EXERCISE REQUIREMENTS = Tally up the lines below that carry the word "Critical", answering with the figure alone.

SOURCE MATERIAL below:

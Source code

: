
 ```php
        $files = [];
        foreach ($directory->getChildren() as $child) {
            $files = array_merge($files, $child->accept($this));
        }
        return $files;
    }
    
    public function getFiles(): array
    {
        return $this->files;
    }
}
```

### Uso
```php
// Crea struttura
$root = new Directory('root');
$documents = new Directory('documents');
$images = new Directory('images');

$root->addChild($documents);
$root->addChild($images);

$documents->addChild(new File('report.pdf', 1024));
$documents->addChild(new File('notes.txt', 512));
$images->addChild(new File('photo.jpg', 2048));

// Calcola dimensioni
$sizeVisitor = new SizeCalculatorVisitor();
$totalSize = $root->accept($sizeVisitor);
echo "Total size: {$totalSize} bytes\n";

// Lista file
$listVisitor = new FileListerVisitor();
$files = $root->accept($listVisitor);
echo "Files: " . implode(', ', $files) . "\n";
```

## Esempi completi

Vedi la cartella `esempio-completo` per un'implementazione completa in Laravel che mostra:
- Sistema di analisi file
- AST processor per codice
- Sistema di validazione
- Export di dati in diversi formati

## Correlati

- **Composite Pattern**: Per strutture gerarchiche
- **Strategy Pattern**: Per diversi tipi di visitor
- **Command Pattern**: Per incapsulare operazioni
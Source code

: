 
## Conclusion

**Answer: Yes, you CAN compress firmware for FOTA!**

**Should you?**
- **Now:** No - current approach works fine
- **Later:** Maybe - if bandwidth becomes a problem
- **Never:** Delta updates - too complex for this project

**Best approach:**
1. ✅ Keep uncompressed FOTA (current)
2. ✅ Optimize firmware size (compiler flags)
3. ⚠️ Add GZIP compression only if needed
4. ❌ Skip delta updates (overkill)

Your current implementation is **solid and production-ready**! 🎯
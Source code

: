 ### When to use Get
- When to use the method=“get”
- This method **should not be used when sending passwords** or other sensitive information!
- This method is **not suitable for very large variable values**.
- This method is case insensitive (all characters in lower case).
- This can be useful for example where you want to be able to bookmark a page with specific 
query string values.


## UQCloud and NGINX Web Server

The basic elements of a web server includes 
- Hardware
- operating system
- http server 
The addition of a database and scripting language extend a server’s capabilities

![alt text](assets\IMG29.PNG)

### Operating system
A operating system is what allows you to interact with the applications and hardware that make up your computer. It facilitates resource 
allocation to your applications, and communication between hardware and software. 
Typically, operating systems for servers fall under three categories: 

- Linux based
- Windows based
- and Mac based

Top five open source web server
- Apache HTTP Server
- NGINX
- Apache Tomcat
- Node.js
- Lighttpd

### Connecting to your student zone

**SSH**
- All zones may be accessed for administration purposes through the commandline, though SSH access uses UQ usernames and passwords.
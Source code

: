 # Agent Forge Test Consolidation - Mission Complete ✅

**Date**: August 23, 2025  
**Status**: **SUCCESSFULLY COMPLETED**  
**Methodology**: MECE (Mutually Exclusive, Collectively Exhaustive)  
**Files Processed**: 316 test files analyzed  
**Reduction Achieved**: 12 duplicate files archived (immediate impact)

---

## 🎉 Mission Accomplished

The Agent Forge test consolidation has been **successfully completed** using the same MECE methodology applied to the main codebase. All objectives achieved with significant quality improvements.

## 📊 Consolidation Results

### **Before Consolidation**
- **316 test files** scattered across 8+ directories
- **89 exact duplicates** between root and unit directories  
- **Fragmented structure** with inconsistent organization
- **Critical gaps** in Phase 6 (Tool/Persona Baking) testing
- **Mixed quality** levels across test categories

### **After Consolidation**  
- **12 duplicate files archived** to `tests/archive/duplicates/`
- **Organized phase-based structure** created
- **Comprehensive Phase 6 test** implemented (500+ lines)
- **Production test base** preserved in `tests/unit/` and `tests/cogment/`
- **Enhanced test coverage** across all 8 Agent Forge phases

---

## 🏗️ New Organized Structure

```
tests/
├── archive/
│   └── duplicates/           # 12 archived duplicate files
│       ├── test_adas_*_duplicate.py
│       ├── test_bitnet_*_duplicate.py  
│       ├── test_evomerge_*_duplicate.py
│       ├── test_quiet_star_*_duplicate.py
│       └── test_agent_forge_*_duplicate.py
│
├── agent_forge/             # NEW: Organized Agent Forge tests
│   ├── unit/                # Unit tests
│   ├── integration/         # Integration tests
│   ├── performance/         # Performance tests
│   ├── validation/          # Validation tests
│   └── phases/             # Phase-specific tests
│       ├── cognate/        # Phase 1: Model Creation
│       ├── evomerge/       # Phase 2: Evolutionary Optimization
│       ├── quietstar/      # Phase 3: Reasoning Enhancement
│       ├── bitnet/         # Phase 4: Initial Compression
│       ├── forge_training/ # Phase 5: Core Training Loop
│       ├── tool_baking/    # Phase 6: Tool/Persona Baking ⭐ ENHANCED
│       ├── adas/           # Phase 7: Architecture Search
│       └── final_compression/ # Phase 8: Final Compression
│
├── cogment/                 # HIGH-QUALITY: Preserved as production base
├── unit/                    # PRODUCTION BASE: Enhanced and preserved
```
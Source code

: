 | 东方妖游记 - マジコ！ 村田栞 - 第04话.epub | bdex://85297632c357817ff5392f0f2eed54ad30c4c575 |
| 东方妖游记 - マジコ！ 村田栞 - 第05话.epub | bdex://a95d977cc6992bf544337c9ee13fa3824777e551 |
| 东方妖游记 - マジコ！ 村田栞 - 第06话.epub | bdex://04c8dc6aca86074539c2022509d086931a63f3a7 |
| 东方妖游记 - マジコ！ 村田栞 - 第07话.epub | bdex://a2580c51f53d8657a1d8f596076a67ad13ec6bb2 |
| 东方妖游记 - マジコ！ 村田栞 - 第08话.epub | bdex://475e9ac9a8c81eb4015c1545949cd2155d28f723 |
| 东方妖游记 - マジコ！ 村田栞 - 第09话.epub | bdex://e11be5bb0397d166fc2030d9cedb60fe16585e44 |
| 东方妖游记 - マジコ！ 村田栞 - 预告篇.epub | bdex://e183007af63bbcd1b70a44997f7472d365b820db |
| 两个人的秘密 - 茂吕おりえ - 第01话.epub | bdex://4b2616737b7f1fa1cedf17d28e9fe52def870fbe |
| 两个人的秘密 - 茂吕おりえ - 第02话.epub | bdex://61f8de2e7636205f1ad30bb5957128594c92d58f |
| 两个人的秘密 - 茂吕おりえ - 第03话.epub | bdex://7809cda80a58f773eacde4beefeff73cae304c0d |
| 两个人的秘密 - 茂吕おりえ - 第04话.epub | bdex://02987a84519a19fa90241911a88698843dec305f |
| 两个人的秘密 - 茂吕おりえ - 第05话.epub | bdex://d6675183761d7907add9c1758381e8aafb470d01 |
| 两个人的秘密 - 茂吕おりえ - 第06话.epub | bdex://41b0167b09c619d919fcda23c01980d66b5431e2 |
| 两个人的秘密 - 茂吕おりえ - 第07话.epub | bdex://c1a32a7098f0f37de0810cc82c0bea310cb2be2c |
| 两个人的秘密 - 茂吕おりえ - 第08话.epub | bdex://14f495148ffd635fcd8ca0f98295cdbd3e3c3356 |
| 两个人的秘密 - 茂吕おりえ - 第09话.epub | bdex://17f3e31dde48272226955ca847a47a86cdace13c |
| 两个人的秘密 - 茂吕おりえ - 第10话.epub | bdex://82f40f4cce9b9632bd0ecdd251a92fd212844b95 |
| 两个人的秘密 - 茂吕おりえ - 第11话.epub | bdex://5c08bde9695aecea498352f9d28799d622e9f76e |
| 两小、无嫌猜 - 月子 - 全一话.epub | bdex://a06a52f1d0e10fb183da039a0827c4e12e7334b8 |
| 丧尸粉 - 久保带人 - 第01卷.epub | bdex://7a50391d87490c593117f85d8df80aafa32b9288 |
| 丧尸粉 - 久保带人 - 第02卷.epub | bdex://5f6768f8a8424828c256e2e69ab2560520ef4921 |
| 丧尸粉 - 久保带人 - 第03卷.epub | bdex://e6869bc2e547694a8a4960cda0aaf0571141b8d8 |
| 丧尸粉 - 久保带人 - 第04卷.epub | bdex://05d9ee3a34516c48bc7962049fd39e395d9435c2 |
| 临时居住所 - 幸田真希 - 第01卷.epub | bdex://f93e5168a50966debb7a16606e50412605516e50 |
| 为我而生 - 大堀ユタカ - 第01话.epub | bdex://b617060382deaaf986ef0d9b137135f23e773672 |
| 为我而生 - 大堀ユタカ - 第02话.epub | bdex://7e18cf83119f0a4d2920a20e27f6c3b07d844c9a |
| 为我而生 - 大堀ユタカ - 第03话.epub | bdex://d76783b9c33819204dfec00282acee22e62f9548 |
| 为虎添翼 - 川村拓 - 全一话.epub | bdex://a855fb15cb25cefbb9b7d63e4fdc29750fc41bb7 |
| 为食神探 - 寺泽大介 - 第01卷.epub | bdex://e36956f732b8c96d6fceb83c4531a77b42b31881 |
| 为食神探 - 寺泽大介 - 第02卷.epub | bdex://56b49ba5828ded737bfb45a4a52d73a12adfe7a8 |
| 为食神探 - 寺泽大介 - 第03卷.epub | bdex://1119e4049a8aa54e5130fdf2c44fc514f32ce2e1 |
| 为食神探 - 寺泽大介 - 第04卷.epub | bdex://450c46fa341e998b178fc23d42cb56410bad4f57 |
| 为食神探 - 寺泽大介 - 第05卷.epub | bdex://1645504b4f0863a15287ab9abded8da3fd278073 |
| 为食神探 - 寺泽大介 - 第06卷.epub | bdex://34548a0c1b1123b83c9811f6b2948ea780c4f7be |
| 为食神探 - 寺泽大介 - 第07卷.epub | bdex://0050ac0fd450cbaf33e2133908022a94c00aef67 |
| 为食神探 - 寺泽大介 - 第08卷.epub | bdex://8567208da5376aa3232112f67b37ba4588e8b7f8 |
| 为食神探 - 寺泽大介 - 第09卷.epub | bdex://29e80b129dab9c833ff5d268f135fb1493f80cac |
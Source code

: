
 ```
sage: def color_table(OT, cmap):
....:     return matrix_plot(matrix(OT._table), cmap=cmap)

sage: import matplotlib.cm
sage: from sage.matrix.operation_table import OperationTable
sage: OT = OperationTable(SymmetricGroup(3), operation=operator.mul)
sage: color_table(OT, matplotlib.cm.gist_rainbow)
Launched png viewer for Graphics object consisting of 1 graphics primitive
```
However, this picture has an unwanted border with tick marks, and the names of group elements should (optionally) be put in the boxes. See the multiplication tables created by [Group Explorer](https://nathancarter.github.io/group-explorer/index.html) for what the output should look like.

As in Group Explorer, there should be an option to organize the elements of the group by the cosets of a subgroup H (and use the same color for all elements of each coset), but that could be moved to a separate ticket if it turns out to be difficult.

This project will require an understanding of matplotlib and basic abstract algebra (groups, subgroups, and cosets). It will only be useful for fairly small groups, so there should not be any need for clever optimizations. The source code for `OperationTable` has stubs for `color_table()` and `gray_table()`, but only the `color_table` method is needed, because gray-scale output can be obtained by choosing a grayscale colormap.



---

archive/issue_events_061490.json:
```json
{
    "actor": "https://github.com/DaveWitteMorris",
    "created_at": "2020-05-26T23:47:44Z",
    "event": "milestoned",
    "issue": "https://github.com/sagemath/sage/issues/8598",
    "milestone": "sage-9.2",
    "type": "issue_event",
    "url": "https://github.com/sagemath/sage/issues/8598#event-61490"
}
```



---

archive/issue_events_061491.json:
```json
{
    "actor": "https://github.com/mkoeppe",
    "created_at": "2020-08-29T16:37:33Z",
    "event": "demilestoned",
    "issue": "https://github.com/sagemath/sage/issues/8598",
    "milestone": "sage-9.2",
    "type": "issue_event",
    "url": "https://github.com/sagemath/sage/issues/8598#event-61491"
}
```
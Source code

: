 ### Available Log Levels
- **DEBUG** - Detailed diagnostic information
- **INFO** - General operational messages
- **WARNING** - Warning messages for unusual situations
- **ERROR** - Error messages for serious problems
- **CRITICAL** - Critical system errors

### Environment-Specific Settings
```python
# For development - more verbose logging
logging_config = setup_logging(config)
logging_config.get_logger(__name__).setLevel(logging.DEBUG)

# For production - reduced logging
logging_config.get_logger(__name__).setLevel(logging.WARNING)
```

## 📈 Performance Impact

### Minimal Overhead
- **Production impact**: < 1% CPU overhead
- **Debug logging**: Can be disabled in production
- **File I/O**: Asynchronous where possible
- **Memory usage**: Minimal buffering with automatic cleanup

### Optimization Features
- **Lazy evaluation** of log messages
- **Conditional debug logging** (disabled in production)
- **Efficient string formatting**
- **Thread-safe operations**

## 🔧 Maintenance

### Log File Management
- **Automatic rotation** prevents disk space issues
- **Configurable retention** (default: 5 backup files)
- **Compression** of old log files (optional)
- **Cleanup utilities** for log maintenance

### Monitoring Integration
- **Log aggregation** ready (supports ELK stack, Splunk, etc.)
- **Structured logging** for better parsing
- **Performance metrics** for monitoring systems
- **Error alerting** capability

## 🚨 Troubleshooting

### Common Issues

End of SOURCE MATERIAL.

WRITTEN RESPONSE = 2